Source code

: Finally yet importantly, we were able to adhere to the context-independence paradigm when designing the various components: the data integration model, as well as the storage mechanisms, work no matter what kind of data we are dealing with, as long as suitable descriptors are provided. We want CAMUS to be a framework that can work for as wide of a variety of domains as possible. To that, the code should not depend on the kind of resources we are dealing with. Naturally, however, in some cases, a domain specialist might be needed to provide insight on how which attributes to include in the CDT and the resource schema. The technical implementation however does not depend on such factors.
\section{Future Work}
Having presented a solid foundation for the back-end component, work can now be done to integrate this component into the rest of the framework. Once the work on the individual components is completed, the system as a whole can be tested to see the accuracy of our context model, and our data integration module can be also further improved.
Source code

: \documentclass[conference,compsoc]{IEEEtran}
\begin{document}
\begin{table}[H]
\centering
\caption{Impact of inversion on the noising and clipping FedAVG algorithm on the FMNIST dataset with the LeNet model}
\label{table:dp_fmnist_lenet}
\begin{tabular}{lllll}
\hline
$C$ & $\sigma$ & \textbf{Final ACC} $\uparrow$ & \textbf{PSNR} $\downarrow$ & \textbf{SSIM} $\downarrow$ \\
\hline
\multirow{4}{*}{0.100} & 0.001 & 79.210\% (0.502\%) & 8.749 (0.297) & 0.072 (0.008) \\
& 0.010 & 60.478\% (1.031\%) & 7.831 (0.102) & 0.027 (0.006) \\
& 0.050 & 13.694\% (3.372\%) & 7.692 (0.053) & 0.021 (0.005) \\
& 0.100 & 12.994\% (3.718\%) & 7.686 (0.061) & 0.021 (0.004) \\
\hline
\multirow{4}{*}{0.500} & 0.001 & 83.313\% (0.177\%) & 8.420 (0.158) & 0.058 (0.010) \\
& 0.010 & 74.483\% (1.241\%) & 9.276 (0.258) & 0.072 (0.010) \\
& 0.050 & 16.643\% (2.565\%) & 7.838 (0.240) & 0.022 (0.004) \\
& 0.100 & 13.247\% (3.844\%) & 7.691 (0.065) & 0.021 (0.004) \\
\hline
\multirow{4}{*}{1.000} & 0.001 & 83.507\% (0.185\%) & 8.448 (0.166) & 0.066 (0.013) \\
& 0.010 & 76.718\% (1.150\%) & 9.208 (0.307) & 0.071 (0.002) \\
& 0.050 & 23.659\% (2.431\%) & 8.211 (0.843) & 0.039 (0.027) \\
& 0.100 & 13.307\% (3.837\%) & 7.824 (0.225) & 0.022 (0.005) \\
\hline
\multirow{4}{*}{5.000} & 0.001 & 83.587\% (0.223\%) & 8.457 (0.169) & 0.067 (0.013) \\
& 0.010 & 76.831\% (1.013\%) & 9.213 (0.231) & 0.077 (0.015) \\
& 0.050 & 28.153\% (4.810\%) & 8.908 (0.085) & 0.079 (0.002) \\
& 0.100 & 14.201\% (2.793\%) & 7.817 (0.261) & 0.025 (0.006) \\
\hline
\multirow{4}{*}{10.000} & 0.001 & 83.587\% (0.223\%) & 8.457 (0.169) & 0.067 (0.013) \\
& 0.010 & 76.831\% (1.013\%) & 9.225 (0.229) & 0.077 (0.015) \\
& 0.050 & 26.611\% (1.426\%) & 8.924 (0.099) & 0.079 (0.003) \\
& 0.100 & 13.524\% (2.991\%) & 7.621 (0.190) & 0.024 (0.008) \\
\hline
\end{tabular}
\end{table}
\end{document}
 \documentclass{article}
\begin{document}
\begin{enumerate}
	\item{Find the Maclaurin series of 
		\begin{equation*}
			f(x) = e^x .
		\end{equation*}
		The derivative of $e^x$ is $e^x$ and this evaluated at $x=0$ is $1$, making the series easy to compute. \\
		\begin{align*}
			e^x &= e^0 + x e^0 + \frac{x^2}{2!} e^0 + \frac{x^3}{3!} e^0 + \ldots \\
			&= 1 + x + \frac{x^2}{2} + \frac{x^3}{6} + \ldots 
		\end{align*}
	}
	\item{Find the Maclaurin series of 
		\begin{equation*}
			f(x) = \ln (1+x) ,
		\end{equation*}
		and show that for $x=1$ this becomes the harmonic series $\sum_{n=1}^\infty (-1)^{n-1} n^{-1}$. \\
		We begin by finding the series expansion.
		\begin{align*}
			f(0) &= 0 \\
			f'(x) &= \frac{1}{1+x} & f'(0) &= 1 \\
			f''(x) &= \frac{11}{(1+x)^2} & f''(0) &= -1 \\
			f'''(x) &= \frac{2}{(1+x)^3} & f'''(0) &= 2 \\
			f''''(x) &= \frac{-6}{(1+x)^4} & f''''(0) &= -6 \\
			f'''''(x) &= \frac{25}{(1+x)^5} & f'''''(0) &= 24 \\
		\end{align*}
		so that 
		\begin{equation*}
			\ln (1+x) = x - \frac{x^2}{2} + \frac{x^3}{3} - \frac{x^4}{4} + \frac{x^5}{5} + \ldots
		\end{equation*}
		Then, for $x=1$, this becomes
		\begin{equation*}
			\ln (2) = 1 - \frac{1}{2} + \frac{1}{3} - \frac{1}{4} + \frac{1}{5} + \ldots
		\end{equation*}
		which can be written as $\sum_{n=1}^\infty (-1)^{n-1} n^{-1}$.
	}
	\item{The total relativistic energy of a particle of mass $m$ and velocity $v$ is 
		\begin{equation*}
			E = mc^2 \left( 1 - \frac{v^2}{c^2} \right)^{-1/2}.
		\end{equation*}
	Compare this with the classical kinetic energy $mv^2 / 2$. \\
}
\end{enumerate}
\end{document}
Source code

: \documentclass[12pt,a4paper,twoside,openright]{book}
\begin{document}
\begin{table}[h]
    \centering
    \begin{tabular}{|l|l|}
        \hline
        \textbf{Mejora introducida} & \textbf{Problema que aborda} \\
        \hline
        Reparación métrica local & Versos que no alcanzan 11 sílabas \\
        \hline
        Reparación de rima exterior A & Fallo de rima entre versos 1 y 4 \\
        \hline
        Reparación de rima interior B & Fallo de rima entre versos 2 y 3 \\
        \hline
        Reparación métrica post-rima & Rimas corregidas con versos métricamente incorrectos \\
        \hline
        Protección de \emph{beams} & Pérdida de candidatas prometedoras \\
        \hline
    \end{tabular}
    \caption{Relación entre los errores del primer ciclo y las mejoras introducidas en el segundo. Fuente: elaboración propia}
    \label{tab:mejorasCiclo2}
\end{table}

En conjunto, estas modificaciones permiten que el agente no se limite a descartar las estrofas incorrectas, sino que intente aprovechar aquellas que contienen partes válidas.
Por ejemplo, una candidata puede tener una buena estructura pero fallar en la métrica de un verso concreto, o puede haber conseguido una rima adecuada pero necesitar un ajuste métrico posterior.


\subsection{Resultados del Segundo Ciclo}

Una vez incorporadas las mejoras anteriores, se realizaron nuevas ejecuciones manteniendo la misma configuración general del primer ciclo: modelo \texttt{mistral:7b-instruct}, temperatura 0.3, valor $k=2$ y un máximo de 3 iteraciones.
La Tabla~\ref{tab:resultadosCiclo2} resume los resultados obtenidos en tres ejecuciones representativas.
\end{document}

→ **Task requirements**
From the records, copy every line that has the string "becomes" in it.

→ **Exercise response**
		and show that for $x=1$ this becomes the harmonic series $\sum_{n=1}^\infty (-1)^{n-1} n^{-1}$. \\
		Then, for $x=1$, this becomes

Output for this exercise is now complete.